D.C. Council passes The Student Fair Access to School Act

Yesterday, the D.C. Council unanimously approved Education Chairman David Grosso’s bill entitled “The Student Fair Access to School Act.”  The legislation is an attempt to limit public schools ‘ ability to suspend students in grades Kindergarten through twelfth grade out of school.  The legislation was opposed by FOCUS, the DC Public Charter School Board, and most charter schools.  There was powerful testimony published here against the bill by Michael Musante, FOCUS’s senior director of government relations; Scott Pearson, executive director of the DC PCSB; and Shannon Hodge, executive director of Kingsman Academy PCS.

Mr. Grosso commented upon the vote of the council:

“The Student Fair Access to School Act is transformational—it breaks the traditional model of school discipline which pushes students out of school and, too often, into the courts.  This shifting mindset will result in students being better prepared to succeed academically and safer school environments for all. . . The Student Fair Access to School Act is the result of over a year of work, which included input from students, parents, teachers, school leaders, student and family advocates, researchers, mental health practitioners, government agency heads, and my colleagues. I appreciate that time and input immensely and urge the mayor to join us in this effort on behalf of students by signing Fair Access into law.”

In other local education news, WAMU’s Martin Austermuhle reports that Mayor Bowser may be open to having an outside group perform a top-to-bottom review of what ails DCPS.  Apparently there have been discussions between Ms.
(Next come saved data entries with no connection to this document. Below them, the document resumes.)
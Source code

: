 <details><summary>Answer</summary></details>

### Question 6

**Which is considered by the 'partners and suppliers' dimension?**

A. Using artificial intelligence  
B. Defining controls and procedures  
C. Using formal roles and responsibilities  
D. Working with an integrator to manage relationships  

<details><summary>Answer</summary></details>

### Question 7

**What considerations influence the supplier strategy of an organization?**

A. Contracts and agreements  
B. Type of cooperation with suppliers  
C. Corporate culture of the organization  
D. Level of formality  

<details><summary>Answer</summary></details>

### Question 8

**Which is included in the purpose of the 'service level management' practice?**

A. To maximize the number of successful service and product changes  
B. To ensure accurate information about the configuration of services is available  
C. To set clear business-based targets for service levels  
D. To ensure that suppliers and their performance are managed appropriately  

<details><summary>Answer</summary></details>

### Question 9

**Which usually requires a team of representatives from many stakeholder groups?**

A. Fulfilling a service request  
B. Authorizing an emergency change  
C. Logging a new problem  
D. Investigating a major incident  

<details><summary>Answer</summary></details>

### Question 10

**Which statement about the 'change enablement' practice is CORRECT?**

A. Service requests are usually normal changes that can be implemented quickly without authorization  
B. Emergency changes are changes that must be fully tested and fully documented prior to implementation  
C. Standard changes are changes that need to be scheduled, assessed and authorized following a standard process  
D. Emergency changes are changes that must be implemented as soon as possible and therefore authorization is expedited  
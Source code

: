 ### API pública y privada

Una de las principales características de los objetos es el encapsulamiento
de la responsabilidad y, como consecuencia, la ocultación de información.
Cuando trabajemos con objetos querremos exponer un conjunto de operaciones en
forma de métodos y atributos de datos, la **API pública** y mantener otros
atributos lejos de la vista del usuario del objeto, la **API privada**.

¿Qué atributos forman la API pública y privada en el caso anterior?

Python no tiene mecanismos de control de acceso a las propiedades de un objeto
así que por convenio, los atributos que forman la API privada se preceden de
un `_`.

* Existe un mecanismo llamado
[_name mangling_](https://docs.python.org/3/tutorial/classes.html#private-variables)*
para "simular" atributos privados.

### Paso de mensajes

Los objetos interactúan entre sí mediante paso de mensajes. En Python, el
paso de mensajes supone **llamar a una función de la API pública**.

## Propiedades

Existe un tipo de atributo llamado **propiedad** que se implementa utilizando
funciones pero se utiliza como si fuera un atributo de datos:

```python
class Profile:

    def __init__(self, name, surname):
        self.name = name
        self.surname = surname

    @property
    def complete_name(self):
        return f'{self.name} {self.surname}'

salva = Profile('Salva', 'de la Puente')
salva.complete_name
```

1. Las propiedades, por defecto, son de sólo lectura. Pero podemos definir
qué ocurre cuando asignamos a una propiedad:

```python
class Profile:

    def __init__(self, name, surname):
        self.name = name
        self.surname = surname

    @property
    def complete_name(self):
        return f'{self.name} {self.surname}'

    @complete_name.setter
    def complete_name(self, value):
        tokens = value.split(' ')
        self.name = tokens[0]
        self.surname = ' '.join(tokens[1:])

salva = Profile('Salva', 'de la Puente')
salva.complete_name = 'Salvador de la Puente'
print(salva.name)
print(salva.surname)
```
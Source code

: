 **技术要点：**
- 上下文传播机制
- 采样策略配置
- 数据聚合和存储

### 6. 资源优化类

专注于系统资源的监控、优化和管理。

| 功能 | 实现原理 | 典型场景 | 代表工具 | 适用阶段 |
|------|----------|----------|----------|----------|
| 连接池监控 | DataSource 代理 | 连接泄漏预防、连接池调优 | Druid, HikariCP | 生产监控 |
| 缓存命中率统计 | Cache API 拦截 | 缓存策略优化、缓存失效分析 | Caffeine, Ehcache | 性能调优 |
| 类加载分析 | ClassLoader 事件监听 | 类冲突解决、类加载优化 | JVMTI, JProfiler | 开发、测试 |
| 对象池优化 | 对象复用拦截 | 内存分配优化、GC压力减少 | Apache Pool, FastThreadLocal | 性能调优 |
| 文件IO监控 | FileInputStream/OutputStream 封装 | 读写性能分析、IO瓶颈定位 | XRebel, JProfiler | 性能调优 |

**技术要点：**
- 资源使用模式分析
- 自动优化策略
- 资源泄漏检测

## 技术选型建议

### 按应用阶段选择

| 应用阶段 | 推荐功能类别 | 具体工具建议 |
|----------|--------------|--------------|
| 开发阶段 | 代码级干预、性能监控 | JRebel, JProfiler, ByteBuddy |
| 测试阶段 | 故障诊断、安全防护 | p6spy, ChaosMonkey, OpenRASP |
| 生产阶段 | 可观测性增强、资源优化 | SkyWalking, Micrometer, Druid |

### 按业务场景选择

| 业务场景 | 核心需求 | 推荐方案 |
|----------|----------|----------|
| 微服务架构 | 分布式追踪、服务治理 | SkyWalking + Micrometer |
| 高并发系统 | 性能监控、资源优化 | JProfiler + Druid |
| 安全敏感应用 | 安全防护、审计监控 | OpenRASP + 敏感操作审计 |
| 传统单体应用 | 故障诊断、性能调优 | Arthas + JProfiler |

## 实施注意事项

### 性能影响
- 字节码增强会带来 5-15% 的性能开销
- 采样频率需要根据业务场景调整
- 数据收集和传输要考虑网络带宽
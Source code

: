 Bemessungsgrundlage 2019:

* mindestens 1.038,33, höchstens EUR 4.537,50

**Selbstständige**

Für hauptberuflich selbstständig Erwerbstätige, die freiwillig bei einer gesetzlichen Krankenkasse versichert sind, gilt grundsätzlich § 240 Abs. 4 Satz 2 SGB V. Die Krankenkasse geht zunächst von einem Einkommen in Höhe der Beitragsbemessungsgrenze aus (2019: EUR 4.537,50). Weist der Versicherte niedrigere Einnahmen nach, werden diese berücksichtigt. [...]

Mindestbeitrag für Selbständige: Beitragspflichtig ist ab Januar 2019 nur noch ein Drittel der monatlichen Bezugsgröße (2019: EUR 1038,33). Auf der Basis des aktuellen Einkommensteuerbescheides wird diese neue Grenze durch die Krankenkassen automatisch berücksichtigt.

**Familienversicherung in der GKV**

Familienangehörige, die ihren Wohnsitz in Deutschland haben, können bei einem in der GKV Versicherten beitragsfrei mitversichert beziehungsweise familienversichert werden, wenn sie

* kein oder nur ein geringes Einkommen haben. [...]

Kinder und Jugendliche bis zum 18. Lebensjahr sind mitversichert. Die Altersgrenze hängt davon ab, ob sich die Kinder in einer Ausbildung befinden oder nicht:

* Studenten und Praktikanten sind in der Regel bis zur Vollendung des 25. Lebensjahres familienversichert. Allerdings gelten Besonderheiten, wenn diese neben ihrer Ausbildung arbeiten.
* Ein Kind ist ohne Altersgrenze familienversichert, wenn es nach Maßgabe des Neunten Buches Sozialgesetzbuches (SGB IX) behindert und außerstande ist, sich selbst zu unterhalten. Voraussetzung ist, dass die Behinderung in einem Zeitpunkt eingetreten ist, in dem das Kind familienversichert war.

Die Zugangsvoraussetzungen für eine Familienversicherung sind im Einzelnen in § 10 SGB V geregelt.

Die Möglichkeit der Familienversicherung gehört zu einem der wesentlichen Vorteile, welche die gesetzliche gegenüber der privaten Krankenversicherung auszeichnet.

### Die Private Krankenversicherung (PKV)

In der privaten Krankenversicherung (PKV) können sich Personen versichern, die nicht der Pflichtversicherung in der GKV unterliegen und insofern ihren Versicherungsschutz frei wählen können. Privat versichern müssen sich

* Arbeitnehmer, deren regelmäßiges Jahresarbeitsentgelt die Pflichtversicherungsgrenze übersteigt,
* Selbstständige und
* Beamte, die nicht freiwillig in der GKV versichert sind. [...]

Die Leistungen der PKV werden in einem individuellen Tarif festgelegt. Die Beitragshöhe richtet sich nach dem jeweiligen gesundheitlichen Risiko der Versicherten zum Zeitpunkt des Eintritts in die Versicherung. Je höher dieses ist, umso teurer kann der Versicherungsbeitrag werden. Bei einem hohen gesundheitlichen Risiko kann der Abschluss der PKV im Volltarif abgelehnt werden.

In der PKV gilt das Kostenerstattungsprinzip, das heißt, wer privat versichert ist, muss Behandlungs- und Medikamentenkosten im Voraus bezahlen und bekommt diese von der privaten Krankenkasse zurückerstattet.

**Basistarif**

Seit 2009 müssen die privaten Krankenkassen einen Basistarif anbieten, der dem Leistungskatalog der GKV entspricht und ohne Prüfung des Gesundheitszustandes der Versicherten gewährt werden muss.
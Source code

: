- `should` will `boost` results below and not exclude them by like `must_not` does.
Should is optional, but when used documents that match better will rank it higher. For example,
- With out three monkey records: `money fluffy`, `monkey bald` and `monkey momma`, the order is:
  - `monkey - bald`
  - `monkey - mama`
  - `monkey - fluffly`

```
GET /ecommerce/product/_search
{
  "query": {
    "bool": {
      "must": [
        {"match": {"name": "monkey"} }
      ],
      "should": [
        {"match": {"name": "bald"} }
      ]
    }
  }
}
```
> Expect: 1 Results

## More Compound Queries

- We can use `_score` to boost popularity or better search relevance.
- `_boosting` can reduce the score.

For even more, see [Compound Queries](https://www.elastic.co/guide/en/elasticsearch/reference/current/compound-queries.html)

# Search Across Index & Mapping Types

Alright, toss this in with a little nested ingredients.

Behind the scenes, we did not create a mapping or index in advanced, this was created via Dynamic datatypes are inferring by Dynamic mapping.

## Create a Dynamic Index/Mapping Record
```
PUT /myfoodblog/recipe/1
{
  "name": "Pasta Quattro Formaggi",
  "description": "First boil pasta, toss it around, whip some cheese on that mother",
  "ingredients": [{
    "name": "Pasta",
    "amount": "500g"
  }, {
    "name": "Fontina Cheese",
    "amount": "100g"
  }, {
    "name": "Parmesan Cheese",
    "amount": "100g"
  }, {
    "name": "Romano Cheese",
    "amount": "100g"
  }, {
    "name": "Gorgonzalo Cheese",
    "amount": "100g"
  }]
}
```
Bowser and D.C. Council Chairman Phil Mendelson about creating such a commission, which is modeled after what Virginia Governor McAuliffe did in his bid to reform Metro.  This proposal is in addition to D.C. Councilmember Mary Cheh’s idea to create a research arm of the government that would evaluate data coming out of the city’s schools.

I could really save them all a lot of time.  Simply figure out how to increase dramatically the number of charter schools and private school vouchers in the nation’s capital.